Elixir 1.3 added a calendar module and four new date- and time-related types. Initially, they were little more than data holders, but Elixir 1.5 started to add some functionality to them.
The Calendar module represents the rules used to manipulate dates. The only current implementation is Calendar.ISO, the ISO-8601 representation of the Gregorian calendar.[5]
The Date type holds a year, a month, a day, and a reference to the ruling calendar.

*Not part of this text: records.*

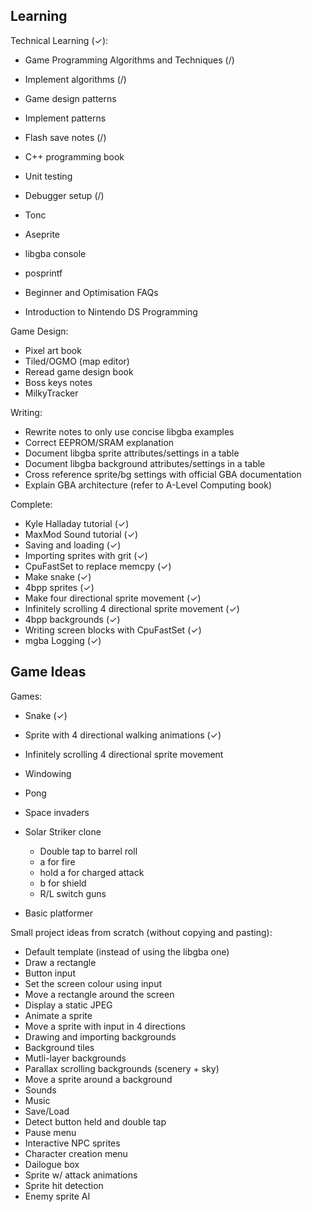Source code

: ## Learning

Technical Learning (✓):
- Game Programming Algorithms and Techniques (/)
- Implement algorithms (/)

- Game design patterns
- Implement patterns

- Flash save notes (/)
- C++ programming book
- Unit testing
- Debugger setup (/)
- Tonc
- Aseprite
- libgba console
- posprintf
- Beginner and Optimisation FAQs
- Introduction to Nintendo DS Programming

Game Design:
- Pixel art book
- Tiled/OGMO (map editor)
- Reread game design book
- Boss keys notes
- MilkyTracker

Writing:
- Rewrite notes to only use concise libgba examples
- Correct EEPROM/SRAM explanation 
- Document libgba sprite attributes/settings in a table 
- Document libgba background attributes/settings in a table 
- Cross reference sprite/bg settings with official GBA documentation
- Explain GBA architecture (refer to A-Level Computing book)


Complete:
- Kyle Halladay tutorial (✓)
- MaxMod Sound tutorial (✓)
- Saving and loading (✓)
- Importing sprites with grit (✓)
- CpuFastSet to replace memcpy (✓)
- Make snake (✓)
- 4bpp sprites (✓)
- Make four directional sprite movement (✓)
- Infinitely scrolling 4 directional sprite movement (✓)
- 4bpp backgrounds (✓)
- Writing screen blocks with CpuFastSet (✓)
- mgba Logging (✓)


## Game Ideas

Games:
- Snake (✓)
- Sprite with 4 directional walking animations (✓)
- Infinitely scrolling 4 directional sprite movement
- Windowing
- Pong
- Space invaders

- Solar Striker clone
  - Double tap to barrel roll
  - a for fire
  - hold a for charged attack
  - b for shield
  - R/L switch guns
- Basic platformer



Small project ideas from scratch (without copying and pasting):
- Default template (instead of using the libgba one)
- Draw a rectangle
- Button input
- Set the screen colour using input
- Move a rectangle around the screen
- Display a static JPEG
- Animate a sprite 
- Move a sprite with input in 4 directions
- Drawing and importing backgrounds
- Background tiles
- Mutli-layer backgrounds
- Parallax scrolling backgrounds (scenery + sky)
- Move a sprite around a background
- Sounds
- Music
- Save/Load
- Detect button held and double tap
- Pause menu
- Interactive NPC sprites
- Character creation menu
- Dailogue box
- Sprite w/ attack animations
- Sprite hit detection
- Enemy sprite AI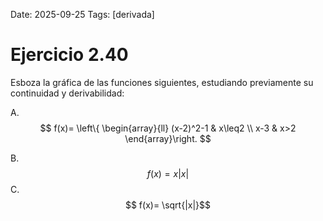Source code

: Date: 2025-09-25
Tags: [derivada]

# Ejercicio 2.40

 
Esboza la gráfica de las funciones siguientes, estudiando previamente su continuidad y derivabilidad:

A.  
$$
 f(x)= \left\{ \begin{array}{ll}
 (x-2)^2-1 &  x\leq2 \\
 x-3 &  x>2
\end{array}\right.
$$

B.   $$ f(x)= x|x|$$ 
C.   $$ f(x)=  \sqrt{|x|}$$ 
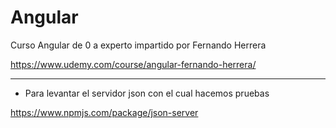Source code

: # Angular
Curso Angular de 0 a experto impartido por Fernando Herrera

https://www.udemy.com/course/angular-fernando-herrera/

-----------------------------------------------------------

- Para levantar el servidor json con el cual hacemos pruebas
 
https://www.npmjs.com/package/json-server

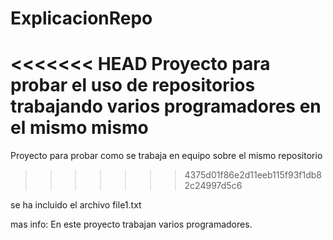 # ExplicacionRepo

<<<<<<< HEAD
Proyecto para probar el uso de repositorios trabajando varios programadores en el mismo
mismo
=======
Proyecto para probar como se trabaja en equipo
sobre el mismo repositorio
>>>>>>> 4375d01f86e2d11eeb115f93f1db82c24997d5c6

se ha incluido el archivo file1.txt

mas info: En este proyecto trabajan varios programadores.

| iex> d1 = Date.new(2018, 12, 25) |
| {:ok, ~D[2018-12-25]} |
| iex> {:ok, d1} = Date.new(2018, 12, 25) |
| {:ok, ~D[2018-12-25]} |
| iex> d2 = ~D[2018-12-25] |
| ~D[2018-12-25] |
| iex> d1 == d2 |
| true |
| iex> Date.day_of_week(d1) |
| 2 |
| iex> Date.add(d1, 7) |
| ~D[2019-01-01] |
| iex> inspect d1, structs: false |
| "%{__struct__: Date, calendar: Calendar.ISO, day: 25, month: 12, year: 2018}" |
(The sequences ~D[...] and ~T[...] are examples of Elixir’s sigils. They are a way of constructing literal values. We’ll see them again when we look at strings and binaries.)
Elixir can also represent a range of dates:
| iex> d1 = ~D[2018-01-01] |
| ~D[2018-01-01] |
| iex> d2 = ~D[2018-06-30] |
| ~D[2018-06-30] |
| iex> first_half = Date.range(d1, d2) |
| #DateRange<~D[2018-01-01], ~D[2018-06-30]> |
| iex> Enum.count(first_half) |
| 181 |
| iex> ~D[2018-03-15] in first_half |
| true |
The Time type contains an hour, a minute, a second, and fractions of a second. The fraction is stored as a tuple containing microseconds and the number of significant digits. (The fact that time values track the number of significant digits in the seconds field means that ~T[12:34:56.0] is not equal to ~T[12:34:56.00].)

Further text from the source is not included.